Pendant l’échange, les questions restent évasives, absolument pas politiques en tout cas, rien à voir avec Riga. Je comprends qu’on ne pourra pas aborder tous les sujets. L’ambiance reste néanmoins joyeuse et légère, comme si de rien n’était.

Voilà, l’aventure s’est finie ainsi. Et tout ce temps, j’ai eu l’impression d’avoir voyagé en Russie.
Un jour peut-être.

Quelques mois plus tard, je reçois un message sur facebook, le message d’un russe :

« Hello, Laetitia! It’s Nika. I saw ‘Désir d'une île’ in particuliar situation: second day I’m in Riga after escaping from Moscow on two cars with other 3 family members on march 9, 2022, after our flights to TLV were cancelled. I’s been 12 days of war and we packed our suitcases and jumped into our cars, so within 20 hours we were out of the country.
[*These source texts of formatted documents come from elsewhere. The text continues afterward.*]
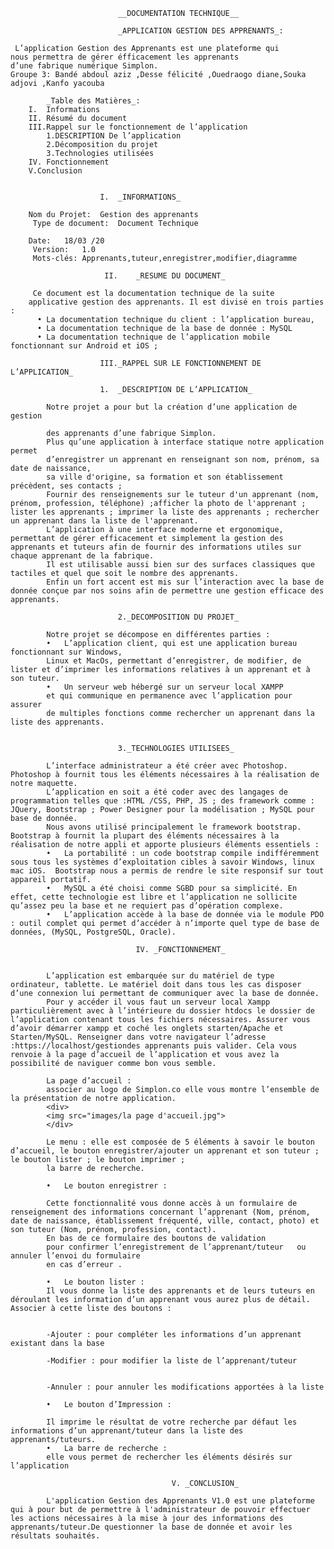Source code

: 


                            __DOCUMENTATION TECHNIQUE__

                            _APPLICATION GESTION DES APPRENANTS_:

     L’application Gestion des Apprenants est une plateforme qui
    nous permettra de gérer éfficacement les apprenants
    d’une fabrique numérique Simplon.
    Groupe 3: Bandé abdoul aziz ,Desse félicité ,Ouedraogo diane,Souka adjovi ,Kanfo yacouba

            _Table des Matières_:
        I.	Informations	
        II.	Résumé du document	
        III.Rappel sur le fonctionnement de l’application	
            1.DESCRIPTION De l’application	
            2.Décomposition du projet	
            3.Technologies utilisées	
        IV.	Fonctionnement
        V.Conclusion


                        I.	_INFORMATIONS_
                
        Nom du Projet:	Gestion des apprenants
         Type de document:	Document Technique

        Date:	18/03 /20
         Version:	1.0
         Mots-clés:	Apprenants,tuteur,enregistrer,modifier,diagramme

                         II.	_RESUME DU DOCUMENT_

         Ce document est la documentation technique de la suite
        applicative gestion des apprenants. Il est divisé en trois parties :
          •	La documentation technique du client : l’application bureau,
          •	La documentation technique de la base de donnée : MySQL
          •	La documentation technique de l’application mobile fonctionnant sur Android et iOS ;

                        III._RAPPEL SUR LE FONCTIONNEMENT DE L’APPLICATION_

                        1.	_DESCRIPTION DE L’APPLICATION_

            Notre projet a pour but la création d’une application de gestion

            des apprenants d’une fabrique Simplon.
            Plus qu’une application à interface statique notre application permet 
            d’enregistrer un apprenant en renseignant son nom, prénom, sa date de naissance, 
            sa ville d'origine, sa formation et son établissement précèdent, ses contacts ;
            Fournir des renseignements sur le tuteur d'un apprenant (nom, prénom, profession, téléphone) ;afficher la photo de l'apprenant ; lister les apprenants ; imprimer la liste des apprenants ; rechercher un apprenant dans la liste de l'apprenant.
            L’application à une interface moderne et ergonomique, permettant de gérer efficacement et simplement la gestion des apprenants et tuteurs afin de fournir des informations utiles sur chaque apprenant de la fabrique.
            Il est utilisable aussi bien sur des surfaces classiques que tactiles et quel que soit le nombre des apprenants.
            Enfin un fort accent est mis sur l’interaction avec la base de donnée conçue par nos soins afin de permettre une gestion efficace des apprenants.

                            2._DECOMPOSITION DU PROJET_

            Notre projet se décompose en différentes parties :
            •	L’application client, qui est une application bureau fonctionnant sur Windows, 
            Linux et MacOs, permettant d’enregistrer, de modifier, de lister et d’imprimer les informations relatives à un apprenant et à son tuteur.
            •	Un serveur web hébergé sur un serveur local XAMPP 
            et qui communique en permanence avec l’application pour assurer
            de multiples fonctions comme rechercher un apprenant dans la liste des apprenants.


                            3._TECHNOLOGIES UTILISEES_

            L’interface administrateur a été créer avec Photoshop. Photoshop à fournit tous les éléments nécessaires à la réalisation de notre maquette.
            L’application en soit a été coder avec des langages de programmation telles que :HTML /CSS, PHP, JS ; des framework comme : JQuery, Bootstrap ; Power Designer pour la modélisation ; MySQL pour base de donnée.
            Nous avons utilisé principalement le framework bootstrap. Bootstrap à fournit la plupart des éléments nécessaires à la réalisation de notre appli et apporte plusieurs éléments essentiels :
            •	La portabilité : un code bootstrap compile indifféremment sous tous les systèmes d’exploitation cibles à savoir Windows, linux mac iOS.  Bootstrap nous a permis de rendre le site responsif sur tout appareil portatif.
            •	MySQL a été choisi comme SGBD pour sa simplicité. En effet, cette technologie est libre et l’application ne sollicite qu’assez peu la base et ne requiert pas d’opération complexe.
            •	L’application accède à la base de donnée via le module PDO : outil complet qui permet d’accéder à n’importe quel type de base de données, (MySQL, PostgreSQL, Oracle).

                                IV.	_FONCTIONNEMENT_


            L’application est embarquée sur du matériel de type ordinateur, tablette. Le matériel doit dans tous les cas disposer d’une connexion lui permettant de communiquer avec la base de donnée.
            Pour y accéder il vous faut un serveur local Xampp particulièrement avec à l’intérieure du dossier htdocs le dossier de l’application contenant tous les fichiers nécessaires. Assurer vous d’avoir démarrer xampp et coché les onglets starten/Apache et Starten/MySQL. Renseigner dans votre navigateur l’adresse :https://localhost/gestiondes apprenants puis valider. Cela vous renvoie à la page d’accueil de l’application et vous avez la possibilité de naviguer comme bon vous semble.

            La page d’accueil :
            associer au logo de Simplon.co elle vous montre l’ensemble de la présentation de notre application.
            <div>
            <img src="images/la page d'accueil.jpg">
            </div>

            Le menu : elle est composée de 5 éléments à savoir le bouton d’accueil, le bouton enregistrer/ajouter un apprenant et son tuteur ; le bouton lister ; le bouton imprimer ;
            la barre de recherche.

            •	Le bouton enregistrer : 

            Cette fonctionnalité vous donne accès à un formulaire de renseignement des informations concernant l’apprenant (Nom, prénom, date de naissance, établissement fréquenté, ville, contact, photo) et son tuteur (Nom, prénom, profession, contact).
            En bas de ce formulaire des boutons de validation
            pour confirmer l’enregistrement de l’apprenant/tuteur   ou annuler l’envoi du formulaire
            en cas d’erreur .

            •	Le bouton lister :  
            Il vous donne la liste des apprenants et de leurs tuteurs en déroulant les information d’un apprenant vous aurez plus de détail. Associer à cette liste des boutons :


            -Ajouter : pour compléter les informations d’un apprenant existant dans la base  

            -Modifier : pour modifier la liste de l’apprenant/tuteur 


            -Annuler : pour annuler les modifications apportées à la liste 

            •	Le bouton d’Impression :  

            Il imprime le résultat de votre recherche par défaut les informations d’un apprenant/tuteur dans la liste des apprenants/tuteurs.
            •	La barre de recherche :  
            elle vous permet de rechercher les éléments désirés sur l’application

                                        V. _CONCLUSION_

            L'application Gestion des Apprenants V1.0 est une plateforme qui à pour but de permettre à l'administrateur de pouvoir effectuer les actions nécessaires à la mise à jour des informations des apprenants/tuteur.De questionner la base de donnée et avoir les résultats souhaités.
We stayed in Riga for several days, waiting for a new flight. We knew that there was ArtDocFest in those days and despite the shock and pretty uncertain future, we decided to go for a feeling of something familiar, as we yearly visited the festival in Moscow. And pretty randomly we were just on time, when your movie started to play. It had really magical input. In those cold, rainy and nervous days the movie with it’s light, calmness, house wood and trees, and how the light lies down on the waves or grass... It’s literally became an ‘island’ of light and hope for me. I still remember the feeling that movie gave then: the glimpse of hope that still there is an ‘island’ for me too, somewhere. (...) “

Laetitia Farkas Aubouy, le 10 mars 2023.